_Instructions to follow_.
Your answer should be an exact copy of the data.

(Records)

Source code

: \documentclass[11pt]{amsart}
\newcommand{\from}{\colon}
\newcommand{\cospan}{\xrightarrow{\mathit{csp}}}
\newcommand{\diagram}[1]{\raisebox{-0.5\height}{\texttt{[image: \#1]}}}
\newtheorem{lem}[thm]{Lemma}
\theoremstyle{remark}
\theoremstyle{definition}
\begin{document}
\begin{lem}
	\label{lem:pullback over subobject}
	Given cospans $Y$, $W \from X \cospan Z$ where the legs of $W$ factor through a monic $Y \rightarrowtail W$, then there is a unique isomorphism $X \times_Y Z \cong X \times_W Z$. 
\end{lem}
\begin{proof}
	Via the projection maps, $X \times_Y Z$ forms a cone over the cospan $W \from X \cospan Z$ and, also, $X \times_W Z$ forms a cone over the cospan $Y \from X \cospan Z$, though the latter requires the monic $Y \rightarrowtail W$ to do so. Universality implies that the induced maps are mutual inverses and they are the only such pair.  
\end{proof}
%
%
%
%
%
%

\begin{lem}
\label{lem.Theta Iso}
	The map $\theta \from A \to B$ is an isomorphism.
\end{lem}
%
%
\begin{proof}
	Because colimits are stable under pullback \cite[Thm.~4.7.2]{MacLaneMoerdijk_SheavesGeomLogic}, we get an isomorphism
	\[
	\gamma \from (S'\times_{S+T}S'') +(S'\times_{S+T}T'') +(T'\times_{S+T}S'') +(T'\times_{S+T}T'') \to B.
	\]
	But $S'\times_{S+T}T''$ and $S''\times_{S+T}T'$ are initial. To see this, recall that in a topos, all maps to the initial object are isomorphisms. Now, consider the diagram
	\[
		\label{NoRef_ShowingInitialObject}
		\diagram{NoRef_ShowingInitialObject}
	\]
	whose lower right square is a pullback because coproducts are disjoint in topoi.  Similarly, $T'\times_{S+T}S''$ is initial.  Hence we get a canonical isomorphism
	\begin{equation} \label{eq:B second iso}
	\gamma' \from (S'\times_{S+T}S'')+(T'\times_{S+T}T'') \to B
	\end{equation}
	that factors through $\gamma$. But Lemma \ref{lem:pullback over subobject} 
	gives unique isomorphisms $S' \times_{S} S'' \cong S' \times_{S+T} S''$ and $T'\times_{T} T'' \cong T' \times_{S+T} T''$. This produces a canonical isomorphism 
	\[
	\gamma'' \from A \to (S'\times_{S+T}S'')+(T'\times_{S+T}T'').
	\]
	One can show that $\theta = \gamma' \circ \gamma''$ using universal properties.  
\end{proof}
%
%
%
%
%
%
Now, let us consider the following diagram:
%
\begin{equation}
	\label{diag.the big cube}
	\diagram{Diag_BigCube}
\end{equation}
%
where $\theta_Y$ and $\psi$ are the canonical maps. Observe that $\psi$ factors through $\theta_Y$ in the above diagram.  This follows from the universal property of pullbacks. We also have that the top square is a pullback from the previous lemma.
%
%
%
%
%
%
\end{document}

(End Records)

_Result of this task_.
Source code

: \documentclass[11pt]{amsart}
\newcommand{\from}{\colon}
\newcommand{\cospan}{\xrightarrow{\mathit{csp}}}
\newcommand{\diagram}[1]{\raisebox{-0.5\height}{\texttt{[image: \#1]}}}
\newtheorem{lem}[thm]{Lemma}
\theoremstyle{remark}
\theoremstyle{definition}
\begin{document}
\begin{lem}
	\label{lem:pullback over subobject}
	Given cospans $Y$, $W \from X \cospan Z$ where the legs of $W$ factor through a monic $Y \rightarrowtail W$, then there is a unique isomorphism $X \times_Y Z \cong X \times_W Z$. 
\end{lem}
\begin{proof}
	Via the projection maps, $X \times_Y Z$ forms a cone over the cospan $W \from X \cospan Z$ and, also, $X \times_W Z$ forms a cone over the cospan $Y \from X \cospan Z$, though the latter requires the monic $Y \rightarrowtail W$ to do so. Universality implies that the induced maps are mutual inverses and they are the only such pair.  
\end{proof}
%
%
%
%
%
%

\begin{lem}
\label{lem.Theta Iso}
	The map $\theta \from A \to B$ is an isomorphism.
\end{lem}
%
%
\begin{proof}
	Because colimits are stable under pullback \cite[Thm.~4.7.2]{MacLaneMoerdijk_SheavesGeomLogic}, we get an isomorphism
	\[
	\gamma \from (S'\times_{S+T}S'') +(S'\times_{S+T}T'') +(T'\times_{S+T}S'') +(T'\times_{S+T}T'') \to B.
	\]
	But $S'\times_{S+T}T''$ and $S''\times_{S+T}T'$ are initial. To see this, recall that in a topos, all maps to the initial object are isomorphisms. Now, consider the diagram
	\[
		\label{NoRef_ShowingInitialObject}
		\diagram{NoRef_ShowingInitialObject}
	\]
	whose lower right square is a pullback because coproducts are disjoint in topoi.  Similarly, $T'\times_{S+T}S''$ is initial.  Hence we get a canonical isomorphism
	\begin{equation} \label{eq:B second iso}
	\gamma' \from (S'\times_{S+T}S'')+(T'\times_{S+T}T'') \to B
	\end{equation}
	that factors through $\gamma$. But Lemma \ref{lem:pullback over subobject} 
	gives unique isomorphisms $S' \times_{S} S'' \cong S' \times_{S+T} S''$ and $T'\times_{T} T'' \cong T' \times_{S+T} T''$. This produces a canonical isomorphism 
	\[
	\gamma'' \from A \to (S'\times_{S+T}S'')+(T'\times_{S+T}T'').
	\]
	One can show that $\theta = \gamma' \circ \gamma''$ using universal properties.  
\end{proof}
%
%
%
%
%
%
Now, let us consider the following diagram:
%
\begin{equation}
	\label{diag.the big cube}
	\diagram{Diag_BigCube}
\end{equation}
%
where $\theta_Y$ and $\psi$ are the canonical maps. Observe that $\psi$ factors through $\theta_Y$ in the above diagram.  This follows from the universal property of pullbacks. We also have that the top square is a pullback from the previous lemma.
%
%
%
%
%
%
\end{document}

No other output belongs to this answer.